*** Records provided Section Begins ***

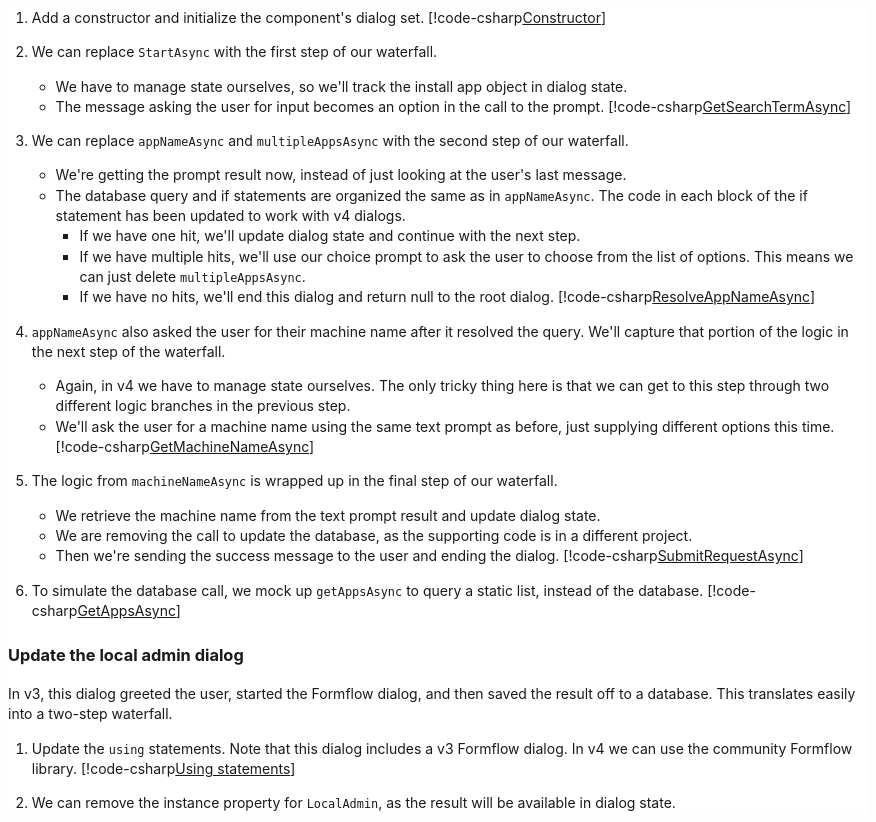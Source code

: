 1. Add a constructor and initialize the component's dialog set.
    [!code-csharp[Constructor](~/../botbuilder-samples/MigrationV3V4/CSharp/ContosoHelpdeskChatBot-V4NetCore/ContosoHelpdeskChatBot/Dialogs/InstallAppDialog.cs?range=20-33)]

1. We can replace `StartAsync` with the first step of our waterfall.
    - We have to manage state ourselves, so we'll track the install app object in dialog state.
    - The message asking the user for input becomes an option in the call to the prompt.
    [!code-csharp[GetSearchTermAsync](~/../botbuilder-samples/MigrationV3V4/CSharp/ContosoHelpdeskChatBot-V4NetCore/ContosoHelpdeskChatBot/Dialogs/InstallAppDialog.cs?range=35-50)]

1. We can replace `appNameAsync` and `multipleAppsAsync` with the second step of our waterfall.
    - We're getting the prompt result now, instead of just looking at the user's last message.
    - The database query and if statements are organized the same as in `appNameAsync`. The code in each block of the if statement has been updated to work with v4 dialogs.
        - If we have one hit, we'll update dialog state and continue with the next step.
        - If we have multiple hits, we'll use our choice prompt to ask the user to choose from the list of options. This means we can just delete `multipleAppsAsync`.
        - If we have no hits, we'll end this dialog and return null to the root dialog.
    [!code-csharp[ResolveAppNameAsync](~/../botbuilder-samples/MigrationV3V4/CSharp/ContosoHelpdeskChatBot-V4NetCore/ContosoHelpdeskChatBot/Dialogs/InstallAppDialog.cs?range=52-91)]

1. `appNameAsync` also asked the user for their machine name after it resolved the query. We'll capture that portion of the logic in the next step of the waterfall.
    - Again, in v4 we have to manage state ourselves. The only tricky thing here is that we can get to this step through two different logic branches in the previous step.
    - We'll ask the user for a machine name using the same text prompt as before, just supplying different options this time.
    [!code-csharp[GetMachineNameAsync](~/../botbuilder-samples/MigrationV3V4/CSharp/ContosoHelpdeskChatBot-V4NetCore/ContosoHelpdeskChatBot/Dialogs/InstallAppDialog.cs?range=93-114)]

1. The logic from `machineNameAsync` is wrapped up in the final step of our waterfall.
    - We retrieve the machine name from the text prompt result and update dialog state.
    - We are removing the call to update the database, as the supporting code is in a different project.
    - Then we're sending the success message to the user and ending the dialog.
    [!code-csharp[SubmitRequestAsync](~/../botbuilder-samples/MigrationV3V4/CSharp/ContosoHelpdeskChatBot-V4NetCore/ContosoHelpdeskChatBot/Dialogs/InstallAppDialog.cs?range=116-135)]

1. To simulate the database call, we mock up `getAppsAsync` to query a static list, instead of the database.
    [!code-csharp[GetAppsAsync](~/../botbuilder-samples/MigrationV3V4/CSharp/ContosoHelpdeskChatBot-V4NetCore/ContosoHelpdeskChatBot/Dialogs/InstallAppDialog.cs?range=137-200)]

### Update the local admin dialog

In v3, this dialog greeted the user, started the Formflow dialog, and then saved the result off to a database. This translates easily into a two-step waterfall.

1. Update the `using` statements. Note that this dialog includes a v3 Formflow dialog. In v4 we can use the community Formflow library.
    [!code-csharp[Using statements](~/../botbuilder-samples/MigrationV3V4/CSharp/ContosoHelpdeskChatBot-V4NetCore/ContosoHelpdeskChatBot/Dialogs/LocalAdminDialog.cs?range=4-8)]

1. We can remove the instance property for `LocalAdmin`, as the result will be available in dialog state.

*** Records provided Section Ends ***

Look through the entries above. Copy each line in which the string "database" occurs.

## Problem solution
    - The database query and if statements are organized the same as in `appNameAsync`. The code in each block of the if statement has been updated to work with v4 dialogs.
    - We are removing the call to update the database, as the supporting code is in a different project.
1. To simulate the database call, we mock up `getAppsAsync` to query a static list, instead of the database.
In v3, this dialog greeted the user, started the Formflow dialog, and then saved the result off to a database. This translates easily into a two-step waterfall.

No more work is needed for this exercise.